------ Available data ------
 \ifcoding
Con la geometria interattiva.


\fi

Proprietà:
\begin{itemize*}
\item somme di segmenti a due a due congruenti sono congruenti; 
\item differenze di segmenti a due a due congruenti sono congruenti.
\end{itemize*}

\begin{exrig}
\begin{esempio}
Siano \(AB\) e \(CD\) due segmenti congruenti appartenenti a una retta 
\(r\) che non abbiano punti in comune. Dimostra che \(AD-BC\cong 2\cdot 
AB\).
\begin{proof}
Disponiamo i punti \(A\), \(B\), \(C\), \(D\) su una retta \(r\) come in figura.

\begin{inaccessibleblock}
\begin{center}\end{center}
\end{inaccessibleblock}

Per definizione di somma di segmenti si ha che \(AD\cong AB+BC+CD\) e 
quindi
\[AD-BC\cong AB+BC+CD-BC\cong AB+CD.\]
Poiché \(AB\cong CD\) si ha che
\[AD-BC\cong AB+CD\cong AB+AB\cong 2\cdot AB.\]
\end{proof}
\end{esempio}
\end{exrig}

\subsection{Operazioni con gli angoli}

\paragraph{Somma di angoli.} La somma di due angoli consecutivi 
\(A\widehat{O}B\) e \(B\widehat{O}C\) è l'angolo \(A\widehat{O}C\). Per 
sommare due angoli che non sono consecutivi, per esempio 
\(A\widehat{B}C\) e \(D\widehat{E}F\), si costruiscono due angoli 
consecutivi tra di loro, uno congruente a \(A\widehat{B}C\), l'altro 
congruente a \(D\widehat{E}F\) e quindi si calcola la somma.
------
------ Available data ------
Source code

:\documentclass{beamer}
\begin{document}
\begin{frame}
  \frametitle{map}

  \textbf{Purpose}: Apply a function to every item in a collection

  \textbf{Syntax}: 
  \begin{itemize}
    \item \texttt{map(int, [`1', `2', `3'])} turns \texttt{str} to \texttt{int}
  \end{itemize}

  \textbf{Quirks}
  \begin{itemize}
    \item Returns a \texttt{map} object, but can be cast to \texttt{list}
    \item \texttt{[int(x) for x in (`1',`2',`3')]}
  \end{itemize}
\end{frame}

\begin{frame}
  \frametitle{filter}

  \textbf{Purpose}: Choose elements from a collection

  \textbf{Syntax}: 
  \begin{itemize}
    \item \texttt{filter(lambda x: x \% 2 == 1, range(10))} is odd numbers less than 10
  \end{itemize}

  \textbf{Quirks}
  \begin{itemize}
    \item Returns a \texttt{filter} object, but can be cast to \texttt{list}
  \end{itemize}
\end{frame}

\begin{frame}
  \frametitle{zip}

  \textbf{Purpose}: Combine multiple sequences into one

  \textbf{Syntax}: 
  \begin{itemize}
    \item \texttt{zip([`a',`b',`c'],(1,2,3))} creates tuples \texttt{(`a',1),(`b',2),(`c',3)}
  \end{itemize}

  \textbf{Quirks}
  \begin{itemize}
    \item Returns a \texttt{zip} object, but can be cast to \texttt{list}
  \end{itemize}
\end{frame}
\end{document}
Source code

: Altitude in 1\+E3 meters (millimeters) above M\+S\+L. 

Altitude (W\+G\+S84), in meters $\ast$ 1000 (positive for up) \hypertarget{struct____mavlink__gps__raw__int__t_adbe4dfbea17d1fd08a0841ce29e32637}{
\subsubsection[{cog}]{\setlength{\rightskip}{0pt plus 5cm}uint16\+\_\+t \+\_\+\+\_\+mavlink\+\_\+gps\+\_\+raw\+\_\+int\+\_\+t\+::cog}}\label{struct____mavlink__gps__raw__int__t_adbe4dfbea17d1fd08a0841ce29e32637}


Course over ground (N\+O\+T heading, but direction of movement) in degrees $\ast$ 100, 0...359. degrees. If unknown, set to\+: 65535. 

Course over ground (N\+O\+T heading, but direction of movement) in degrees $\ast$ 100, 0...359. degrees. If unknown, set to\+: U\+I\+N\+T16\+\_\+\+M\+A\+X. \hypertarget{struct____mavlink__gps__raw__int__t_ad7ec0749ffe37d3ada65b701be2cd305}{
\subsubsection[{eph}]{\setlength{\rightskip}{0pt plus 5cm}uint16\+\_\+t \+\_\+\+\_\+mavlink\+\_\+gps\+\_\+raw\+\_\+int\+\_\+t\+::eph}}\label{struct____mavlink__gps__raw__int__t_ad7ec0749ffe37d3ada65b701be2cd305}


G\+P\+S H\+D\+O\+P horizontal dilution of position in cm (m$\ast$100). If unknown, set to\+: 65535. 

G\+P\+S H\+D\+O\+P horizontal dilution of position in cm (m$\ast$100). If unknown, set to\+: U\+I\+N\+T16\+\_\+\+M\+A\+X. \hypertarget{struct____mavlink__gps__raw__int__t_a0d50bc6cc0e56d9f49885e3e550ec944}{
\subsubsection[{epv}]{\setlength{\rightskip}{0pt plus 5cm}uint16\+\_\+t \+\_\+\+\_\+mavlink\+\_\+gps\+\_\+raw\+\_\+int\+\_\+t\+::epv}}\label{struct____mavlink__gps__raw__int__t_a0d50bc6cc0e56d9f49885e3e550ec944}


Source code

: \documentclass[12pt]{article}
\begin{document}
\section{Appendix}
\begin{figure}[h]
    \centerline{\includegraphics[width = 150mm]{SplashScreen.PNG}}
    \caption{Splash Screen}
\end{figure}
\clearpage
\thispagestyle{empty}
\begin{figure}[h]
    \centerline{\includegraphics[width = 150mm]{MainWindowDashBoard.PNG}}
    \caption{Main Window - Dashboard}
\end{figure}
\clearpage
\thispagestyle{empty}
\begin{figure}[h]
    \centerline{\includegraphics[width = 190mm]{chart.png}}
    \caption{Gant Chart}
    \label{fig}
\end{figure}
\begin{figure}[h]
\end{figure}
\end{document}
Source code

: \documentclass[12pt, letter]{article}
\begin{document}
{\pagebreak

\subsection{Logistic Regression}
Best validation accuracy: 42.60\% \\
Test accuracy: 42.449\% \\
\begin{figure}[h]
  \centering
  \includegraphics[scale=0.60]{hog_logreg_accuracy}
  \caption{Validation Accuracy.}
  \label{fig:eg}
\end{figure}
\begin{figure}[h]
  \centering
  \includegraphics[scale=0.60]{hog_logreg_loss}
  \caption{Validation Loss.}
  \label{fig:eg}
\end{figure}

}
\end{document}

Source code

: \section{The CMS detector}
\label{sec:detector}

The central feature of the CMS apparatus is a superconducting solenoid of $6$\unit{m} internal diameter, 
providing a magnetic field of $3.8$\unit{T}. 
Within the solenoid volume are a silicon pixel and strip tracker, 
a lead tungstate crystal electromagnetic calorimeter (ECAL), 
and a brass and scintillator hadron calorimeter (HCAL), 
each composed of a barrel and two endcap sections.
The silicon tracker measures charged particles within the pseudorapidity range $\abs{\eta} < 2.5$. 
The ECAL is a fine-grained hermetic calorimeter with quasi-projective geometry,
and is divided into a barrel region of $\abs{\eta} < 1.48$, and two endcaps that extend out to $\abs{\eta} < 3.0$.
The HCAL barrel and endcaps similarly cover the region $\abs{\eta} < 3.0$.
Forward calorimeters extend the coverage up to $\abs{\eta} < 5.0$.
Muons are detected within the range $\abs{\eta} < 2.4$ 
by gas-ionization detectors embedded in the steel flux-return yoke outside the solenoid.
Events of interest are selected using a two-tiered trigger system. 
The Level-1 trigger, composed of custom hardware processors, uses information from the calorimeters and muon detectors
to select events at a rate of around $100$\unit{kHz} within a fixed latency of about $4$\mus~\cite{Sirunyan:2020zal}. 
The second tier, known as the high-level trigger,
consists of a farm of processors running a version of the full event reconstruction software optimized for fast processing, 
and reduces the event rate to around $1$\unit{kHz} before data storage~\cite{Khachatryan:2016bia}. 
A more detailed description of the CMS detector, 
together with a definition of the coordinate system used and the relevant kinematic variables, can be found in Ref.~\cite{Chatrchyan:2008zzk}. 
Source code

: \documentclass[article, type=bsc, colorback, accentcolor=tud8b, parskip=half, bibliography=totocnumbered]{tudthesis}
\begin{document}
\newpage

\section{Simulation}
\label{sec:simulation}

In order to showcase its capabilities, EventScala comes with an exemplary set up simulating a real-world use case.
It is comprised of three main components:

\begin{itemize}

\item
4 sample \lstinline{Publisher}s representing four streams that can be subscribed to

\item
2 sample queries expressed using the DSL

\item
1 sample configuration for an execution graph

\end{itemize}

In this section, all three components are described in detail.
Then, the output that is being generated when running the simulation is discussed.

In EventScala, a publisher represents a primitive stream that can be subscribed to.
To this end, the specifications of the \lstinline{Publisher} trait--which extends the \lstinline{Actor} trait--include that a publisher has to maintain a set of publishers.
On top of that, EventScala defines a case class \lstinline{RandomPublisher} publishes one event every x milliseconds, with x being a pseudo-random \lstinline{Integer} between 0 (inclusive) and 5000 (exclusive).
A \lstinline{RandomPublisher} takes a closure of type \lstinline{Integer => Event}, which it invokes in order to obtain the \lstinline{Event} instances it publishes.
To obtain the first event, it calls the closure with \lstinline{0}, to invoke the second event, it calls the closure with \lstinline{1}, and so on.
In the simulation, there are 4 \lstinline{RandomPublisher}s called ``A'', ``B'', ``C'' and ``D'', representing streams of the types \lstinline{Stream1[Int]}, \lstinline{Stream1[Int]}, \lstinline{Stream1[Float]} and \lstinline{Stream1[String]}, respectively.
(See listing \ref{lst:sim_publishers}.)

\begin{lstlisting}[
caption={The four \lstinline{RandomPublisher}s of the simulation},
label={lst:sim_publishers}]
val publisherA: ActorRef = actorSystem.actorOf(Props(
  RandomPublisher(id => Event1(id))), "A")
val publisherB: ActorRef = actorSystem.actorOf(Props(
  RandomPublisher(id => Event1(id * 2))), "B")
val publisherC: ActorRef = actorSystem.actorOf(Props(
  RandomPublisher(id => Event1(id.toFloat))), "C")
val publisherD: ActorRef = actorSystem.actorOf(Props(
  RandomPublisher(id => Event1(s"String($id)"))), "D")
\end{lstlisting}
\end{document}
------
------ Available data ------
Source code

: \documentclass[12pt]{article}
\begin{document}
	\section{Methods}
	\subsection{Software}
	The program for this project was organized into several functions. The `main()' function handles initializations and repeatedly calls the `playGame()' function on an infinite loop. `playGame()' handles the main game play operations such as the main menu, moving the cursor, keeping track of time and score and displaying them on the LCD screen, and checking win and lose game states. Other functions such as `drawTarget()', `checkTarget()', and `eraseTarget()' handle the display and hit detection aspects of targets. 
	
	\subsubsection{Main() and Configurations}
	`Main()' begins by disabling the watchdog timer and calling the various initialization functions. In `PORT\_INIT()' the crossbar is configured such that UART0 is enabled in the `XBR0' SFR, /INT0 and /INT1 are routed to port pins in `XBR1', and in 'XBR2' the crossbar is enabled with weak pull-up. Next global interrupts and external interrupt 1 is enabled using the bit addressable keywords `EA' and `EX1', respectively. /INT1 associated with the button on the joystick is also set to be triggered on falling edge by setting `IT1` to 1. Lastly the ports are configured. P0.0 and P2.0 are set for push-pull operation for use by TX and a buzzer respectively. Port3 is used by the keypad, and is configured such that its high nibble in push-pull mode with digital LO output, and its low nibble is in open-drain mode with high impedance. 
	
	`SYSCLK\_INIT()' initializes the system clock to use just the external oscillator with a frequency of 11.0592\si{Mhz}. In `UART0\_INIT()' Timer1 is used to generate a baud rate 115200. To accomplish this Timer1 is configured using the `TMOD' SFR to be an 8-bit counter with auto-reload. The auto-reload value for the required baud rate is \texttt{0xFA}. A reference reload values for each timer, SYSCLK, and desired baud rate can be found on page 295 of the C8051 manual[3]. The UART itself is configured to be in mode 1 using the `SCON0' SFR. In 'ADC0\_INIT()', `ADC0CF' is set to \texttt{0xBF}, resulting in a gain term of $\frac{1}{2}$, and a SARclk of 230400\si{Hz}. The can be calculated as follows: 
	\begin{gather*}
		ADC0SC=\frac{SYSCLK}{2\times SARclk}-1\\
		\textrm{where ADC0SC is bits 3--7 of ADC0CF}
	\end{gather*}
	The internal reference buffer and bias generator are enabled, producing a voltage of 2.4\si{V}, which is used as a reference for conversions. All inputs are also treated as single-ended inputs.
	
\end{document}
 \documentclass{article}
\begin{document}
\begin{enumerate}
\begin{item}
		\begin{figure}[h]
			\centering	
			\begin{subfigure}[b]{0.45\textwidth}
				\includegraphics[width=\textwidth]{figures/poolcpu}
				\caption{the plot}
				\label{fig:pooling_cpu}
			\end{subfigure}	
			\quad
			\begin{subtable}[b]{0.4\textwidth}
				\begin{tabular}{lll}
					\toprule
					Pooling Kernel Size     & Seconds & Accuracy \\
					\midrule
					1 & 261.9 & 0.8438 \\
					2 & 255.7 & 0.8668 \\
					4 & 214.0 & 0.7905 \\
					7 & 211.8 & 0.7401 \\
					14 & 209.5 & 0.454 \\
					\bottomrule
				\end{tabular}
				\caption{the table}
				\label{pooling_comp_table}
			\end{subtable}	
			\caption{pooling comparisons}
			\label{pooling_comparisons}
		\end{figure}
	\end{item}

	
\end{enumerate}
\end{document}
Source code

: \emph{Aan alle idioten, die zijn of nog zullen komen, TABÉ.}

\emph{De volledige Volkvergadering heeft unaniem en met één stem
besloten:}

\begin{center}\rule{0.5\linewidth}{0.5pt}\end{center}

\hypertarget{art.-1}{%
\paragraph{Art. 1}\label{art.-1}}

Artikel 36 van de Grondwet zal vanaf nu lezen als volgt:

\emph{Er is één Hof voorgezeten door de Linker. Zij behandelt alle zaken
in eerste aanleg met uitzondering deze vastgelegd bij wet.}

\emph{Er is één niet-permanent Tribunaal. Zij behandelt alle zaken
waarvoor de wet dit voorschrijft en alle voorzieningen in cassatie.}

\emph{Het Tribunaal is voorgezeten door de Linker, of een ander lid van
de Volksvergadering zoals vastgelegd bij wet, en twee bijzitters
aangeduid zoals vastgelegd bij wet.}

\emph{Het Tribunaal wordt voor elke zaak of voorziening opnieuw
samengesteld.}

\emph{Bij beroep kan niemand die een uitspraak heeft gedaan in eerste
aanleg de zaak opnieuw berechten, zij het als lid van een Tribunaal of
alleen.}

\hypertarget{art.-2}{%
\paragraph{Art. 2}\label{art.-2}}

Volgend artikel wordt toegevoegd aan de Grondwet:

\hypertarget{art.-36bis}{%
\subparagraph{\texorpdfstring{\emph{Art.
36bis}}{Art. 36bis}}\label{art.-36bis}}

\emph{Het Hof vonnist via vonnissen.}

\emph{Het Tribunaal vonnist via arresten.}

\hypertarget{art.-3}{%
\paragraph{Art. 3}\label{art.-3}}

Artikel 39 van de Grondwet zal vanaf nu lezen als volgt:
------
Starting from the data above, filter for lines with "Purpose" and copy each one.

  \textbf{Purpose}: Apply a function to every item in a collection
  \textbf{Purpose}: Choose elements from a collection
  \textbf{Purpose}: Combine multiple sequences into one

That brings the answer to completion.